**THE PROBLEM**
The answer should be the records below, word for word, with every image left out.

[[ INFORMATION SUPPLIED open ]]

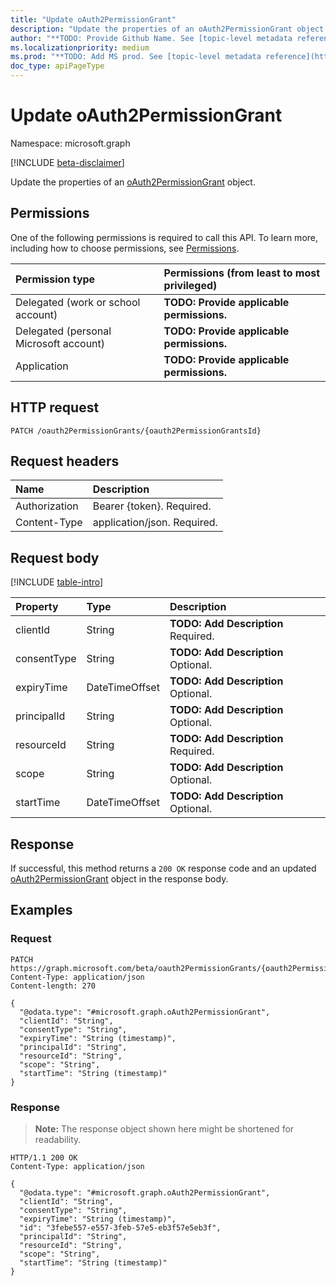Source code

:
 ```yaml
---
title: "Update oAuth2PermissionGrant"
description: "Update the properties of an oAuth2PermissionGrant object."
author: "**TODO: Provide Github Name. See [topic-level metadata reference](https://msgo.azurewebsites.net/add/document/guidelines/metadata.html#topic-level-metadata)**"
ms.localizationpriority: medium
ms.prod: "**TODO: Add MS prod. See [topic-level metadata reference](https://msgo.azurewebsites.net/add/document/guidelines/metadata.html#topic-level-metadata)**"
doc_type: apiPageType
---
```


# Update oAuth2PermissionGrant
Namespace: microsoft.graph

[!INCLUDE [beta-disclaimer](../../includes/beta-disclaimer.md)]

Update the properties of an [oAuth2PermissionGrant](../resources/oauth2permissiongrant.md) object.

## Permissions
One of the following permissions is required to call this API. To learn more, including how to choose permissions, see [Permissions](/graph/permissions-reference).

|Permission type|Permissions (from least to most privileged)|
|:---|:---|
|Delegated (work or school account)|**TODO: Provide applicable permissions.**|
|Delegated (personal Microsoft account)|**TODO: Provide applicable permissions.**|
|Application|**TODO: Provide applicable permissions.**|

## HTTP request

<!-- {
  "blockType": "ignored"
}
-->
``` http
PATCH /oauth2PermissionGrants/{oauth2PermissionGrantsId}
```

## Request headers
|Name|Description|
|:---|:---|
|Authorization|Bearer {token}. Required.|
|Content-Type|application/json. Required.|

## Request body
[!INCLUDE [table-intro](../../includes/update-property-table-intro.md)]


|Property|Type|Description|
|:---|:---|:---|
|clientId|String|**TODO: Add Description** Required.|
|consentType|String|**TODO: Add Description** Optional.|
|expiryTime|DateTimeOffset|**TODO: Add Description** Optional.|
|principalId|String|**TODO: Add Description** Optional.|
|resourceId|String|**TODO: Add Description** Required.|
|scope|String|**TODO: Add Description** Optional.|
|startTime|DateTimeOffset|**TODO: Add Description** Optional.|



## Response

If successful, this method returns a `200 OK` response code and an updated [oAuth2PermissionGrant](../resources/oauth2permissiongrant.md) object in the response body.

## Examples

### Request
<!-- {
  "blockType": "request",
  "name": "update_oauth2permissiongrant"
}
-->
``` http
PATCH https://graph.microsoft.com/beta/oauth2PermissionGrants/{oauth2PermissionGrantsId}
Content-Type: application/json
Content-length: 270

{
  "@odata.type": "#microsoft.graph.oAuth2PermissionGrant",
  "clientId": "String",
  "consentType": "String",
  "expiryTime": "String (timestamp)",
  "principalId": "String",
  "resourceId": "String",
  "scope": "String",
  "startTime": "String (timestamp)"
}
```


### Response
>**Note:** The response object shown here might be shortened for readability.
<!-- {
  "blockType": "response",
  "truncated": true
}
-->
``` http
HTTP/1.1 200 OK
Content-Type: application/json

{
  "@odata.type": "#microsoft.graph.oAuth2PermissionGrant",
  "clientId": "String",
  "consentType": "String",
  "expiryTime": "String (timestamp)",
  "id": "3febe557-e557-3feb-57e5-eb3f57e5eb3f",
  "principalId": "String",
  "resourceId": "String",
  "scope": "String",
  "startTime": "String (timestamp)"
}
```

[[ INFORMATION SUPPLIED closed ]]

**ANSWER**
Source code

:
 ```yaml
---
title: "Update oAuth2PermissionGrant"
description: "Update the properties of an oAuth2PermissionGrant object."
author: "**TODO: Provide Github Name. See [topic-level metadata reference](https://msgo.azurewebsites.net/add/document/guidelines/metadata.html#topic-level-metadata)**"
ms.localizationpriority: medium
ms.prod: "**TODO: Add MS prod. See [topic-level metadata reference](https://msgo.azurewebsites.net/add/document/guidelines/metadata.html#topic-level-metadata)**"
doc_type: apiPageType
---
```


# Update oAuth2PermissionGrant
Namespace: microsoft.graph

[!INCLUDE [beta-disclaimer](../../includes/beta-disclaimer.md)]

Update the properties of an [oAuth2PermissionGrant](../resources/oauth2permissiongrant.md) object.

## Permissions
One of the following permissions is required to call this API. To learn more, including how to choose permissions, see [Permissions](/graph/permissions-reference).

|Permission type|Permissions (from least to most privileged)|
|:---|:---|
|Delegated (work or school account)|**TODO: Provide applicable permissions.**|
|Delegated (personal Microsoft account)|**TODO: Provide applicable permissions.**|
|Application|**TODO: Provide applicable permissions.**|

## HTTP request

<!-- {
  "blockType": "ignored"
}
-->
``` http
PATCH /oauth2PermissionGrants/{oauth2PermissionGrantsId}
```

## Request headers
|Name|Description|
|:---|:---|
|Authorization|Bearer {token}. Required.|
|Content-Type|application/json. Required.|

## Request body
[!INCLUDE [table-intro](../../includes/update-property-table-intro.md)]


|Property|Type|Description|
|:---|:---|:---|
|clientId|String|**TODO: Add Description** Required.|
|consentType|String|**TODO: Add Description** Optional.|
|expiryTime|DateTimeOffset|**TODO: Add Description** Optional.|
|principalId|String|**TODO: Add Description** Optional.|
|resourceId|String|**TODO: Add Description** Required.|
|scope|String|**TODO: Add Description** Optional.|
|startTime|DateTimeOffset|**TODO: Add Description** Optional.|



## Response

If successful, this method returns a `200 OK` response code and an updated [oAuth2PermissionGrant](../resources/oauth2permissiongrant.md) object in the response body.

## Examples

### Request
<!-- {
  "blockType": "request",
  "name": "update_oauth2permissiongrant"
}
-->
``` http
PATCH https://graph.microsoft.com/beta/oauth2PermissionGrants/{oauth2PermissionGrantsId}
Content-Type: application/json
Content-length: 270

{
  "@odata.type": "#microsoft.graph.oAuth2PermissionGrant",
  "clientId": "String",
  "consentType": "String",
  "expiryTime": "String (timestamp)",
  "principalId": "String",
  "resourceId": "String",
  "scope": "String",
  "startTime": "String (timestamp)"
}
```


### Response
>**Note:** The response object shown here might be shortened for readability.
<!-- {
  "blockType": "response",
  "truncated": true
}
-->
``` http
HTTP/1.1 200 OK
Content-Type: application/json

{
  "@odata.type": "#microsoft.graph.oAuth2PermissionGrant",
  "clientId": "String",
  "consentType": "String",
  "expiryTime": "String (timestamp)",
  "id": "3febe557-e557-3feb-57e5-eb3f57e5eb3f",
  "principalId": "String",
  "resourceId": "String",
  "scope": "String",
  "startTime": "String (timestamp)"
}
```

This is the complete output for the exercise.